• [The records]:

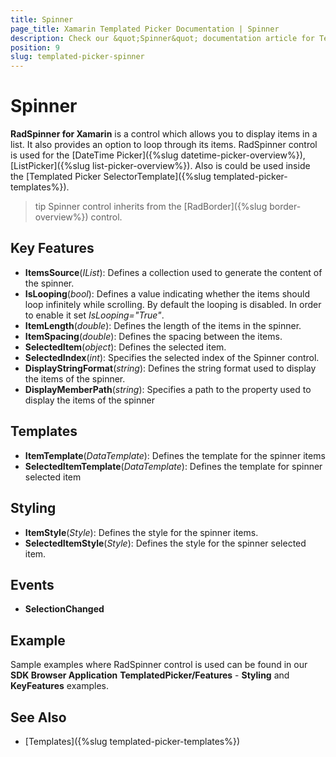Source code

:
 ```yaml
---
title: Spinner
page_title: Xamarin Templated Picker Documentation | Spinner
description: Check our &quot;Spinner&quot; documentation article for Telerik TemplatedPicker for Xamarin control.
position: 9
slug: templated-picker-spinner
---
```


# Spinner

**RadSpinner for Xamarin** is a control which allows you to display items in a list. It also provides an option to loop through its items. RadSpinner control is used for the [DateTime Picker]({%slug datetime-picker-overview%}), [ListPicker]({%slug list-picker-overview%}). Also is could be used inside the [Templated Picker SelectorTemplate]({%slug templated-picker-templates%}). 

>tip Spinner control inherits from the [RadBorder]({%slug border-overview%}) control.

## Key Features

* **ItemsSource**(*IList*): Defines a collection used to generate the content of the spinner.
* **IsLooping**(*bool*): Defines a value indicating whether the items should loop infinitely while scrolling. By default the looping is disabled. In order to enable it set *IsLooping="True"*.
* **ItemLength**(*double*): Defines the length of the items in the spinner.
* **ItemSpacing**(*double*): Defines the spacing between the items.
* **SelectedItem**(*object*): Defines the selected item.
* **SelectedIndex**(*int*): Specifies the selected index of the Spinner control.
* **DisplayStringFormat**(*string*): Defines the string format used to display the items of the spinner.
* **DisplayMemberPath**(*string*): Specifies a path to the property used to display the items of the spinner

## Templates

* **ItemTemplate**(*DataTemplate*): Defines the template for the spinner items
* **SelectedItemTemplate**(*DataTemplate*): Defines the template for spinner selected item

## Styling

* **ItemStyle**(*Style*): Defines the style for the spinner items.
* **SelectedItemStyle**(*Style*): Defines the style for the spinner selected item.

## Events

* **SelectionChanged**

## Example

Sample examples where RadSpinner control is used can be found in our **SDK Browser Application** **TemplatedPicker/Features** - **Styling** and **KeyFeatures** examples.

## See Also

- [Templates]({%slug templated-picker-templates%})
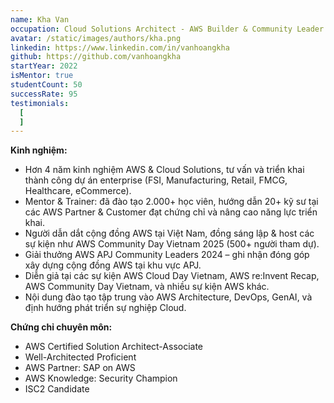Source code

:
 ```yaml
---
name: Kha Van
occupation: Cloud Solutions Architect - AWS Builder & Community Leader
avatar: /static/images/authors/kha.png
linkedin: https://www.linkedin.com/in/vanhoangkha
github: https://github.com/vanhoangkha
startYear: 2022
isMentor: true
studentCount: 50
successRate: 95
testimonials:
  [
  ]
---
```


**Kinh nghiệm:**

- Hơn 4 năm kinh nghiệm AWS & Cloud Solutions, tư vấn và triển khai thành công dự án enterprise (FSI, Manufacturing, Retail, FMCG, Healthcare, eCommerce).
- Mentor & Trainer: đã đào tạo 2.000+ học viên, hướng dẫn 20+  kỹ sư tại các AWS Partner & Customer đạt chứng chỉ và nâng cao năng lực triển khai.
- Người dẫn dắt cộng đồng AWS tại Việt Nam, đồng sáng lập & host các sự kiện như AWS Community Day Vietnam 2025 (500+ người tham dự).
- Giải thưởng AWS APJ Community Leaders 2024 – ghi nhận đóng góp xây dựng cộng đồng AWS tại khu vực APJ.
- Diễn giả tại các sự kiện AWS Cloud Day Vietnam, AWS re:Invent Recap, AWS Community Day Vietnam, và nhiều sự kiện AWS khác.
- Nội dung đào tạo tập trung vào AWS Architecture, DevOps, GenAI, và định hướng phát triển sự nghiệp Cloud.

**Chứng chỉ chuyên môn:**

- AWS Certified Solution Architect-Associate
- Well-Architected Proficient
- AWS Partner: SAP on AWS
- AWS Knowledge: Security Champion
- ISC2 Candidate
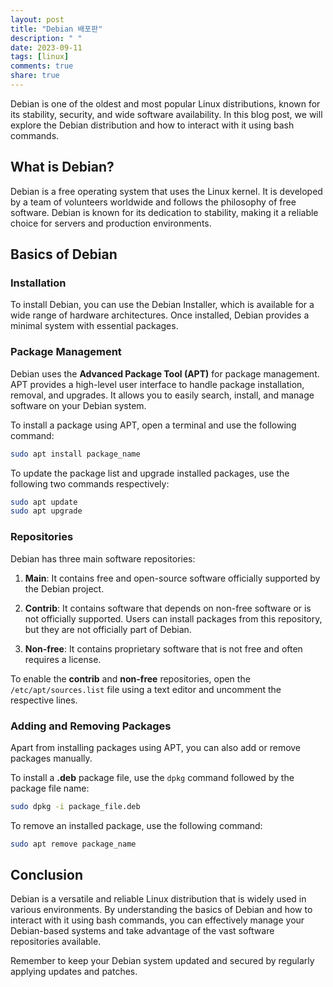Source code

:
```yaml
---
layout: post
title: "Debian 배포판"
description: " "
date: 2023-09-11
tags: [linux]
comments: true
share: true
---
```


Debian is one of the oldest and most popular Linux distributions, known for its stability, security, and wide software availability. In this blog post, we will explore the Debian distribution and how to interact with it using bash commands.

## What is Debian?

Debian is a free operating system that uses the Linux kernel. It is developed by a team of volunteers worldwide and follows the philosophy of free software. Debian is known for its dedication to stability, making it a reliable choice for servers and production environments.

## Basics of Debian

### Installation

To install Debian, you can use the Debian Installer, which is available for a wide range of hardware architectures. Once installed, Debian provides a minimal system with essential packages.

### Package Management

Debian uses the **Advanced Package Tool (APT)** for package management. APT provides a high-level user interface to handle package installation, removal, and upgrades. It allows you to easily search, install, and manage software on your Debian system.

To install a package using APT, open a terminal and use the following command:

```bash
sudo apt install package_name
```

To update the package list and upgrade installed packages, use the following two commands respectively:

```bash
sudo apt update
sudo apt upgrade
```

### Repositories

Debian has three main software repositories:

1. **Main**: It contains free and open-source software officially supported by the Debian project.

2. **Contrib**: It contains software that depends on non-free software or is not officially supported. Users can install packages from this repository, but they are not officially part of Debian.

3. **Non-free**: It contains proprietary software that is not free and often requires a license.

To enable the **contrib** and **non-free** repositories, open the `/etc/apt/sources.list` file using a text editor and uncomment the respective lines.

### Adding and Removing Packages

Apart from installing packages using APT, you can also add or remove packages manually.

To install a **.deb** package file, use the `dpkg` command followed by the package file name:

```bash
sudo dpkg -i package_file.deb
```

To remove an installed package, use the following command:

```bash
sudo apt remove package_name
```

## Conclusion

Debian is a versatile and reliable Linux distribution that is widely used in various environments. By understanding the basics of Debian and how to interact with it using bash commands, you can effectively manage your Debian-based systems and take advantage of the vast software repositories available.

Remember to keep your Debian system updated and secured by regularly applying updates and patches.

--

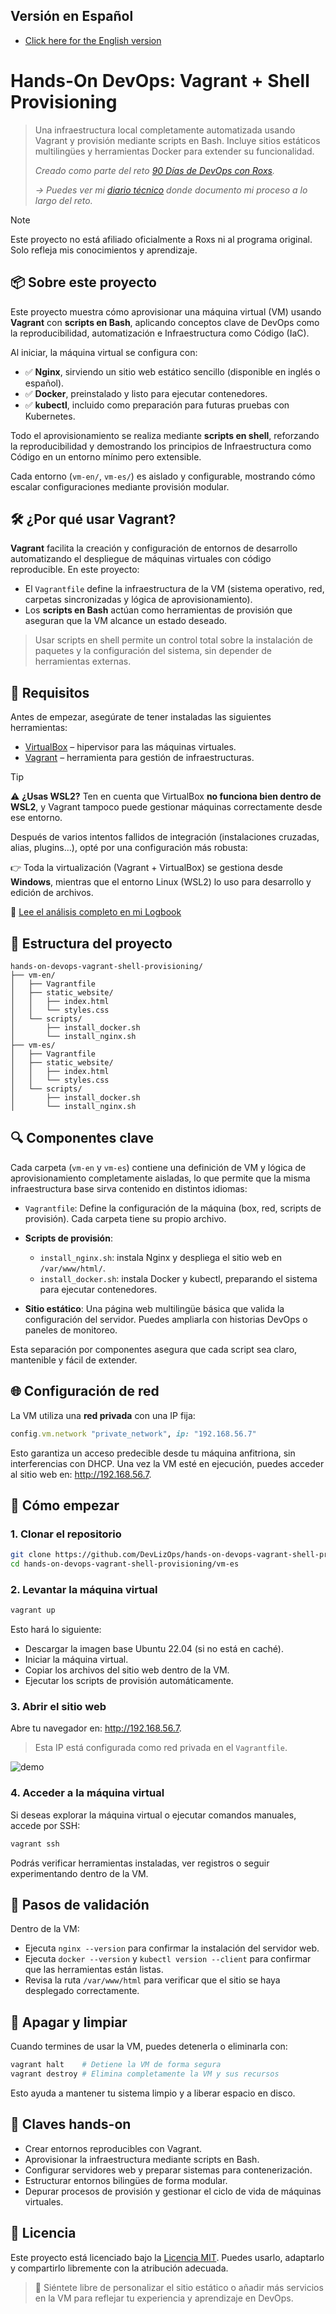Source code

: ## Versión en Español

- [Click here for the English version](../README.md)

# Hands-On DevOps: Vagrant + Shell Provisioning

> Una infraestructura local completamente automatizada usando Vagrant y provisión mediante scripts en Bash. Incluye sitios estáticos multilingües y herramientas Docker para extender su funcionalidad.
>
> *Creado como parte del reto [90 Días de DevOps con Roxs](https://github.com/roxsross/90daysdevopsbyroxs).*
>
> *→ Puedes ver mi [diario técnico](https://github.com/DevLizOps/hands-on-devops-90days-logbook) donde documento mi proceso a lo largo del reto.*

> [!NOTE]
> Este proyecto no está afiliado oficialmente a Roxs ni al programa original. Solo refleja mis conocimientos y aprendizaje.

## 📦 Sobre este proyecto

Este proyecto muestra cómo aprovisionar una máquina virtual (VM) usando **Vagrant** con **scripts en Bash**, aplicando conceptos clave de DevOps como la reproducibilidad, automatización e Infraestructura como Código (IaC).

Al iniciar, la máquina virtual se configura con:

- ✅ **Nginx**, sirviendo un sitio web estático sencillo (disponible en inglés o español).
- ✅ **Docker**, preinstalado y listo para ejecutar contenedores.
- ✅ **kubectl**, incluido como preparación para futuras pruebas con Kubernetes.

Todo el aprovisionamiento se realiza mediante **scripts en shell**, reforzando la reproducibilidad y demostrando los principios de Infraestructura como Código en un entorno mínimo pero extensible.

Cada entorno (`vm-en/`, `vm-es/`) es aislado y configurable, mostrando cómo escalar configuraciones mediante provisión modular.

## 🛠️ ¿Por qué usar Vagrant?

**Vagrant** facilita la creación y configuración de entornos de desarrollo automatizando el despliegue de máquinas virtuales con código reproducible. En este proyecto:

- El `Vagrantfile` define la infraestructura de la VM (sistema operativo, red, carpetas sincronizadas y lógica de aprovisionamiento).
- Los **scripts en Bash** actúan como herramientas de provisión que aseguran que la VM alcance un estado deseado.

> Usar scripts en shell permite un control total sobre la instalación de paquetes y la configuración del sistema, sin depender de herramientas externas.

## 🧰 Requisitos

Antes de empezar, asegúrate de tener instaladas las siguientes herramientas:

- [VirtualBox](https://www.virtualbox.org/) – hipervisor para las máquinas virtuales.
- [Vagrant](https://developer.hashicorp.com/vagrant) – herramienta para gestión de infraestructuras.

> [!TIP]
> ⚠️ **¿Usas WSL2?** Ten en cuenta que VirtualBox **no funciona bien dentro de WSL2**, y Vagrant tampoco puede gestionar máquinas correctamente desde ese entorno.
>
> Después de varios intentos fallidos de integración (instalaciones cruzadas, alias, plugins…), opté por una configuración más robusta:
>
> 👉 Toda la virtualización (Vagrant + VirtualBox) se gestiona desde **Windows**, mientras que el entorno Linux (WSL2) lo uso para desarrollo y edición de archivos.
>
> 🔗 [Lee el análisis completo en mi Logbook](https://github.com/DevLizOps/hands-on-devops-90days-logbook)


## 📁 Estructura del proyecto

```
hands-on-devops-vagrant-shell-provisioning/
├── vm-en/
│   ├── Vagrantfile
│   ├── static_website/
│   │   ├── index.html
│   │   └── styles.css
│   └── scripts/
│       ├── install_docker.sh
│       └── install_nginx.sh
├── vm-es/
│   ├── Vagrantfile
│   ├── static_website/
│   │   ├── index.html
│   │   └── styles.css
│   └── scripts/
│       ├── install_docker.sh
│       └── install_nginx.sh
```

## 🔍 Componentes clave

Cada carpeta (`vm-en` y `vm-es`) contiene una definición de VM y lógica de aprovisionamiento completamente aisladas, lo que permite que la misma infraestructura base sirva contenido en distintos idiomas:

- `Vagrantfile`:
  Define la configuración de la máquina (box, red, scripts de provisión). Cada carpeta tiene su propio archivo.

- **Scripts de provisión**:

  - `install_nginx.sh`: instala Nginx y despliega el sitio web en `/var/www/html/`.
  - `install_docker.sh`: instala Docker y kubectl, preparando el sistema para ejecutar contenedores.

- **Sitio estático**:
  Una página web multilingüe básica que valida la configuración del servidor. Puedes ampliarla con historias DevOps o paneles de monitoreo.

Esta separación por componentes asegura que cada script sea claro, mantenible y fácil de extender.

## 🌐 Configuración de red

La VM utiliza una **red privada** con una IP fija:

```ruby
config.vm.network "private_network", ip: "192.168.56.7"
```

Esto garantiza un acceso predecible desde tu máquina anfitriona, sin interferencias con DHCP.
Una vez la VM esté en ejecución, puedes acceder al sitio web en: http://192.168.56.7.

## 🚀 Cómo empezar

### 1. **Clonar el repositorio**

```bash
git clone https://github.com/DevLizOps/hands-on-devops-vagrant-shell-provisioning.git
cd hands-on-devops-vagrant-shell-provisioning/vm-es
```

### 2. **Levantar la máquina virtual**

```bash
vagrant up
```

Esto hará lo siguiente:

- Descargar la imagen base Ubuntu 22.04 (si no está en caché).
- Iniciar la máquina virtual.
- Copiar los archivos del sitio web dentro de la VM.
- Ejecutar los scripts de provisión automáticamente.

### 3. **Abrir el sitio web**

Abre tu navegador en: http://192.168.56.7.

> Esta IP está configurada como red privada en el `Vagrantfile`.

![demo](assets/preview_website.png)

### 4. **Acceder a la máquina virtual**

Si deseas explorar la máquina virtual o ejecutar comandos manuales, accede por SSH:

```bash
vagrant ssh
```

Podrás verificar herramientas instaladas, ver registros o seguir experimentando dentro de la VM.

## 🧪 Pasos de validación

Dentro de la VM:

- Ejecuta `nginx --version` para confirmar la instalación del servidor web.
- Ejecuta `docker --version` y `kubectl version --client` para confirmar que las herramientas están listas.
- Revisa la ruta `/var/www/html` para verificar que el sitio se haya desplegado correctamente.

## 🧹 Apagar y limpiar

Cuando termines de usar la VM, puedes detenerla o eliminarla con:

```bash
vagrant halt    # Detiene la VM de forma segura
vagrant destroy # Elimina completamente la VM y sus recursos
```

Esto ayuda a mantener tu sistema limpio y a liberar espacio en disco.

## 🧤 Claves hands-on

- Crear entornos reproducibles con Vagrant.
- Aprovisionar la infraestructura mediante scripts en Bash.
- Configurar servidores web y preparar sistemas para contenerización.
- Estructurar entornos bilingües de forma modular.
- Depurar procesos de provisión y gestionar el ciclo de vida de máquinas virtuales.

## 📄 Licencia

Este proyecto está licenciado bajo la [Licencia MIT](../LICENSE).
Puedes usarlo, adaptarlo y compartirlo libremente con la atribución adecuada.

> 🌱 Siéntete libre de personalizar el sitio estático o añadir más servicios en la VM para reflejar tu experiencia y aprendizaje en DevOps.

• [What the exercise asks]:
Look through the records and copy every line that has the word "đồng".

• [Finished exercise]:
- Người dẫn dắt cộng đồng AWS tại Việt Nam, đồng sáng lập & host các sự kiện như AWS Community Day Vietnam 2025 (500+ người tham dự).
- Giải thưởng AWS APJ Community Leaders 2024 – ghi nhận đóng góp xây dựng cộng đồng AWS tại khu vực APJ.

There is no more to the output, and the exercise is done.